- 회전기계 고장 진단에 적용한 인공 신경회로망과 통계적 패턴 인식 기법의 비교 연구
- ㆍ 저자명
- 김창구,박광호,기창두,Kim. Chang-Gu,Park. Kwang-Ho,Kee. Chang-Doo
- ㆍ 간행물명
- 한국정밀공학회지
- ㆍ 권/호정보
- 1999년|16권 12호|pp.119-125 (7 pages)
- ㆍ 발행정보
- 한국정밀공학회
- ㆍ 파일정보
- 정기간행물| PDF텍스트
- ㆍ 주제분야
- 기타
This paper gives an overview of the various approaches to designing statistical pattern recognition scheme based on Bayes discrimination rule and the artificial neural networks for rotating machine condition classification.
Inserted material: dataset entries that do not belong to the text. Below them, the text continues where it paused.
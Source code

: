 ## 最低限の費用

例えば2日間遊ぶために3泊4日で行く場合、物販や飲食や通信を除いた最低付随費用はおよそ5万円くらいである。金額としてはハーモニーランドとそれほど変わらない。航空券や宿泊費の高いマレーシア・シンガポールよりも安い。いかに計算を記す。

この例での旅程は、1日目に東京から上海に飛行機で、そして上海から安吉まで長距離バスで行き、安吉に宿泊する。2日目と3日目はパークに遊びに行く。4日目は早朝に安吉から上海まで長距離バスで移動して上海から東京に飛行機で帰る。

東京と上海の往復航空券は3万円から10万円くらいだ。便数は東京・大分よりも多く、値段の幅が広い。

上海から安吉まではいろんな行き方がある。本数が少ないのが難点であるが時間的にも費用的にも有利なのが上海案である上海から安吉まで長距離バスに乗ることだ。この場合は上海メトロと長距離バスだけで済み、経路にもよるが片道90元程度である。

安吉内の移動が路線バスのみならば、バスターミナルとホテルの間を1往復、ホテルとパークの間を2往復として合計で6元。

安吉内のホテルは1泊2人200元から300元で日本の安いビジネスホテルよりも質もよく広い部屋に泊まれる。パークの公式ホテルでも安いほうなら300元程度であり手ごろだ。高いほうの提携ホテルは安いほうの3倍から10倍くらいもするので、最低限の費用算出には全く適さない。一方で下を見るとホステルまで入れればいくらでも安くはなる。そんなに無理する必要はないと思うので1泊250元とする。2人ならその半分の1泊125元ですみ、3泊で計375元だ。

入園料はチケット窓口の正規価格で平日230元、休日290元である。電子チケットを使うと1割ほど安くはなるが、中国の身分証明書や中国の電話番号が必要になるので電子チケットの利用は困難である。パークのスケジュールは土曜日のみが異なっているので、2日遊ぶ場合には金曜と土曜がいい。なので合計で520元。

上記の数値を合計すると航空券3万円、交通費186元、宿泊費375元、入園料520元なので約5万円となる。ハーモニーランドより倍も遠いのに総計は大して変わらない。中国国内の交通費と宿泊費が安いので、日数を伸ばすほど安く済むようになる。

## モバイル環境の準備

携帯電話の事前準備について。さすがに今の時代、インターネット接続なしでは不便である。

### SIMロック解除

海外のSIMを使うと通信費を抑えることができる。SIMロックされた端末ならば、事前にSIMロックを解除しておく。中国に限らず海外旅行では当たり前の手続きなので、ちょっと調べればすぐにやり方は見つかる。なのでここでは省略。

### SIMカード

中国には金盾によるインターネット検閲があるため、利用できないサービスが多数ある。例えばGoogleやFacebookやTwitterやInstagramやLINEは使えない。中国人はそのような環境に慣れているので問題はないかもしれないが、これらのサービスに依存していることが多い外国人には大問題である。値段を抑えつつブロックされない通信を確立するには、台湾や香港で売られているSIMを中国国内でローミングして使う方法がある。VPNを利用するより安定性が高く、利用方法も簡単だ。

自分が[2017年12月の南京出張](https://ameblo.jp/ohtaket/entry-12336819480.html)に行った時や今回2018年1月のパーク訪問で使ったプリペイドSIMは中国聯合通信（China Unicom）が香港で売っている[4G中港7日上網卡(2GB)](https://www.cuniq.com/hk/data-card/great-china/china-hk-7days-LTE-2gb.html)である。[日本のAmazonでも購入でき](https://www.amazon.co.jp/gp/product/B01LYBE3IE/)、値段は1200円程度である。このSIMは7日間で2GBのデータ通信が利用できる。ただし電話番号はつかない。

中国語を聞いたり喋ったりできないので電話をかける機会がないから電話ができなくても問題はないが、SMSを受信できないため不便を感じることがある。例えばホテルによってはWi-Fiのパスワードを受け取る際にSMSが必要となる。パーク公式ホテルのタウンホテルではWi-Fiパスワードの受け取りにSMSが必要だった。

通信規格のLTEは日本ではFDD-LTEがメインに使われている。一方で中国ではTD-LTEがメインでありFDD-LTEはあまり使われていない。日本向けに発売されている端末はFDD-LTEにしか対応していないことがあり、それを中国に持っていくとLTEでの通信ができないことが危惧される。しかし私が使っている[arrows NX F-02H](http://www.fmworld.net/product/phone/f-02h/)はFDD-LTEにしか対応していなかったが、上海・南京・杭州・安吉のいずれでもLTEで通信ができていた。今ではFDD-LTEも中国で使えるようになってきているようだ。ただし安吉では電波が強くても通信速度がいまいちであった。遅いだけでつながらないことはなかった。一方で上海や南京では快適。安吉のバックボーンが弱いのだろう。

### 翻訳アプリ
Concerning to Bayes discrimination rule, this paper contains the linear discrimination rule applied to classification into several multivariate normal distributions with common covariance matrices, the quadratic discrimination rule under different covariance matrices. Also we discribes k-nearest neighbor method to directly estimate a posterior probability of each class. Five features are extracted in time domain vibration signals. Employing these five features, statistical pattern classifier and neural networks have been established to detect defects on rotating machine. Four different cases of rotation machine were observed. The effects of k number and neural networks structures on monitoring performance have also been investigated. For the comparison of diagnosis performance of these two method, their recognition success rates are calculated form the test data. The result of experiment which classifies the rotating machine conditions using each method presents that the neural networks shows the highest recognition rate.